Task item: For the listing below, give the count of lines containing the string "have" and nothing else.

■ ■ ■ ■

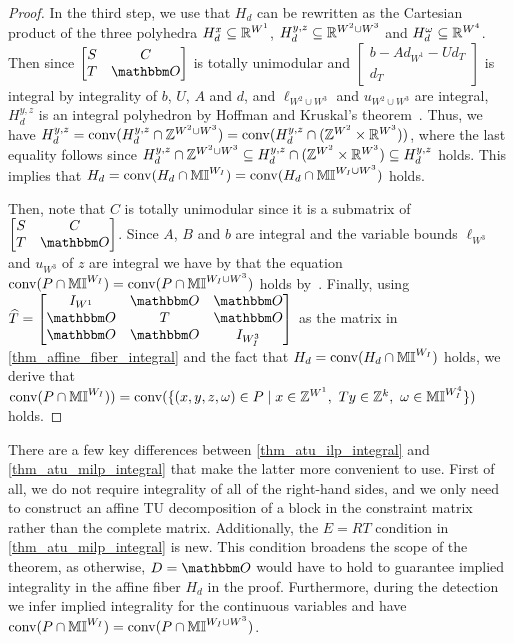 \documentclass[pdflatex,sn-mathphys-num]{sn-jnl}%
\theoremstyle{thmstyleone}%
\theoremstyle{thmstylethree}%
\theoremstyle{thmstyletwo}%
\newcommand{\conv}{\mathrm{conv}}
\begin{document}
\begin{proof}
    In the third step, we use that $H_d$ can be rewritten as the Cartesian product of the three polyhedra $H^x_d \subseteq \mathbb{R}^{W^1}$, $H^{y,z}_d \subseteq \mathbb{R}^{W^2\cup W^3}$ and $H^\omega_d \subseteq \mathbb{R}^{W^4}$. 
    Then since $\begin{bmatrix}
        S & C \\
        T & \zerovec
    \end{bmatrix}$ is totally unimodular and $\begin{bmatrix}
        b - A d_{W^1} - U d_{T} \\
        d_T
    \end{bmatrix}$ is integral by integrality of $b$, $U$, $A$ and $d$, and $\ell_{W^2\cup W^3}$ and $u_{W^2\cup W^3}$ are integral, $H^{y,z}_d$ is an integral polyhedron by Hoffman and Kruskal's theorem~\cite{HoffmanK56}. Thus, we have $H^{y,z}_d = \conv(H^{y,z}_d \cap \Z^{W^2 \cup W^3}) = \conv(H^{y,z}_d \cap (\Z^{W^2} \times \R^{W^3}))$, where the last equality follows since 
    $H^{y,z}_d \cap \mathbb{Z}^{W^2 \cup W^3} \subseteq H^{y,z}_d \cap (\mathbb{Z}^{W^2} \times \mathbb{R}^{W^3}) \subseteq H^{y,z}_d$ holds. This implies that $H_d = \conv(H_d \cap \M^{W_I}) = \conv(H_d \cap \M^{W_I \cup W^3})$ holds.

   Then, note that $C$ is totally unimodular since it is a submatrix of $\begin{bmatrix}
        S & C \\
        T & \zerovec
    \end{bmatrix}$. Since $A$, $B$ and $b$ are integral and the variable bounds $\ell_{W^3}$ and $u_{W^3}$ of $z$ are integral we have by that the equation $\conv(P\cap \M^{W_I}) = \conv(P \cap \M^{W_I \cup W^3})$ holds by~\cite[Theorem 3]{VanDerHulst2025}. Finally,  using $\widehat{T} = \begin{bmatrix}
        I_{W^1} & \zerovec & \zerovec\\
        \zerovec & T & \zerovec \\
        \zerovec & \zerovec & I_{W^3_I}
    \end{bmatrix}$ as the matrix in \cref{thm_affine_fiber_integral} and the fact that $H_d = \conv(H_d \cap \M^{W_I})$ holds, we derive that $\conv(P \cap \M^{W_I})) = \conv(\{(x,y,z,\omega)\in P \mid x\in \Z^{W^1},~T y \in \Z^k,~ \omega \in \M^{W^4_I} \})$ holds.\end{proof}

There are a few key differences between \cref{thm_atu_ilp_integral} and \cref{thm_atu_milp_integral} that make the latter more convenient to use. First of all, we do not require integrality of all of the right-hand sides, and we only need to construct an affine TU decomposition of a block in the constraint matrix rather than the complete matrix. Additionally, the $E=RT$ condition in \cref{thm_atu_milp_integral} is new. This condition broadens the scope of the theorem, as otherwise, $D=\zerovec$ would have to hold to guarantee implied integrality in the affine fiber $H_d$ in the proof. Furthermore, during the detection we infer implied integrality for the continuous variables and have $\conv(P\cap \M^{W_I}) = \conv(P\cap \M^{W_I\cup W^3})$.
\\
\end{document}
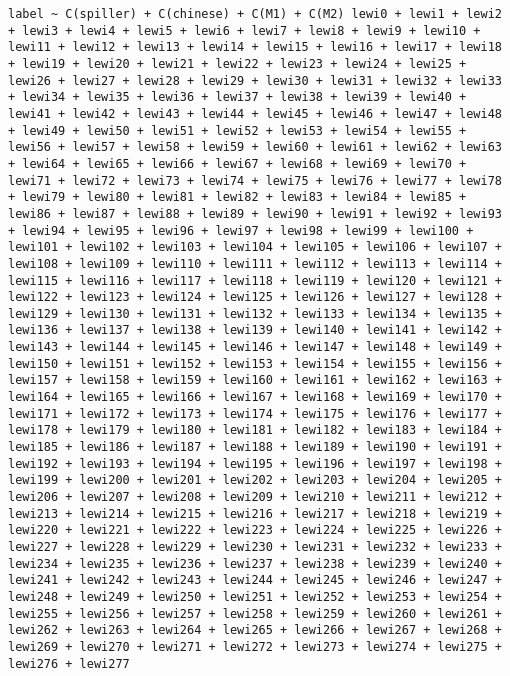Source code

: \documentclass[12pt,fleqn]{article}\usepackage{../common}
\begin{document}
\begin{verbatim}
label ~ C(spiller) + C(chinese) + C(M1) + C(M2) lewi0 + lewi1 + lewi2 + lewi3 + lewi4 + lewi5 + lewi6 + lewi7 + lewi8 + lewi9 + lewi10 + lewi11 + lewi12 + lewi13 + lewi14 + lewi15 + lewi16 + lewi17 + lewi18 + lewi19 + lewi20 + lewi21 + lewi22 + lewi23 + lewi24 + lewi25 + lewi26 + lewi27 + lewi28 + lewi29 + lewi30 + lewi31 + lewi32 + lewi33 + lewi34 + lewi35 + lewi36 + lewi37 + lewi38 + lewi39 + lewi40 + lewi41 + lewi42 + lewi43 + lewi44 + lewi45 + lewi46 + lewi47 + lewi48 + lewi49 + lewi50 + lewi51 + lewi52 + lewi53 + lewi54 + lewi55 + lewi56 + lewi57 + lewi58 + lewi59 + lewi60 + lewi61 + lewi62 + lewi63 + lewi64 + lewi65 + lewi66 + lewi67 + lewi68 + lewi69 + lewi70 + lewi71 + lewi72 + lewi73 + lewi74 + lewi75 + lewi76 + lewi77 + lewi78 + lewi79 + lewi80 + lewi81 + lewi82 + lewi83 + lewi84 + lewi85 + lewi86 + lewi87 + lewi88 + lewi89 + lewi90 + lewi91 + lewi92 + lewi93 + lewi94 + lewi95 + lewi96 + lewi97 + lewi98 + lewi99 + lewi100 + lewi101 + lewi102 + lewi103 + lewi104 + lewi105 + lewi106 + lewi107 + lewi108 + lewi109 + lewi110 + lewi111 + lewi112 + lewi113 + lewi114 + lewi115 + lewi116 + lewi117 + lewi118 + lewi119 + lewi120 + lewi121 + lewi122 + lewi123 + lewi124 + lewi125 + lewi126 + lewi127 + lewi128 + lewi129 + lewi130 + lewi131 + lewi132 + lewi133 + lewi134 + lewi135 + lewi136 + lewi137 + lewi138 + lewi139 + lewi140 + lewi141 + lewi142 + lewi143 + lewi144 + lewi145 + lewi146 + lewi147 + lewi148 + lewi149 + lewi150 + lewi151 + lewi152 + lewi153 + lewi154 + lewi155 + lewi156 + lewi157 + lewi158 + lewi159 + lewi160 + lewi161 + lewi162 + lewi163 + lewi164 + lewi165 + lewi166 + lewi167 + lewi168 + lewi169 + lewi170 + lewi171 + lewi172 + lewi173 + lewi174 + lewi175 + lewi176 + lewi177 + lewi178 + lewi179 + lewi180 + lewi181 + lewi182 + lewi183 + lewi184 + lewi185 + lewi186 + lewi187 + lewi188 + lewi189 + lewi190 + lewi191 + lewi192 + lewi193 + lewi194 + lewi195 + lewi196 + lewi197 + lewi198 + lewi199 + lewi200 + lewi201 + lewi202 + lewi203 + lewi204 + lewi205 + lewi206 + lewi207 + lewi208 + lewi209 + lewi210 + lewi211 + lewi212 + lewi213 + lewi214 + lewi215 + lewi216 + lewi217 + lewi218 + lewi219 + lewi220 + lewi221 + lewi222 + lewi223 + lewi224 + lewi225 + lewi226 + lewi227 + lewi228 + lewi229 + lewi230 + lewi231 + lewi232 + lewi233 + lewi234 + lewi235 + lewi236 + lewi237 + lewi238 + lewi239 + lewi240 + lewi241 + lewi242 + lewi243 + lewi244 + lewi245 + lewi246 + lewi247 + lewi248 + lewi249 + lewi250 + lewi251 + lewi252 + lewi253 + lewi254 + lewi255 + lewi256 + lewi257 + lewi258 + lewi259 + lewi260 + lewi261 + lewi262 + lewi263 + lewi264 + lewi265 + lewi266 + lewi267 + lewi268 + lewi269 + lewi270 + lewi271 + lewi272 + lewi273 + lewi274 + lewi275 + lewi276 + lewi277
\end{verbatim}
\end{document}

■ ■ ■ ■

Exercise response: 3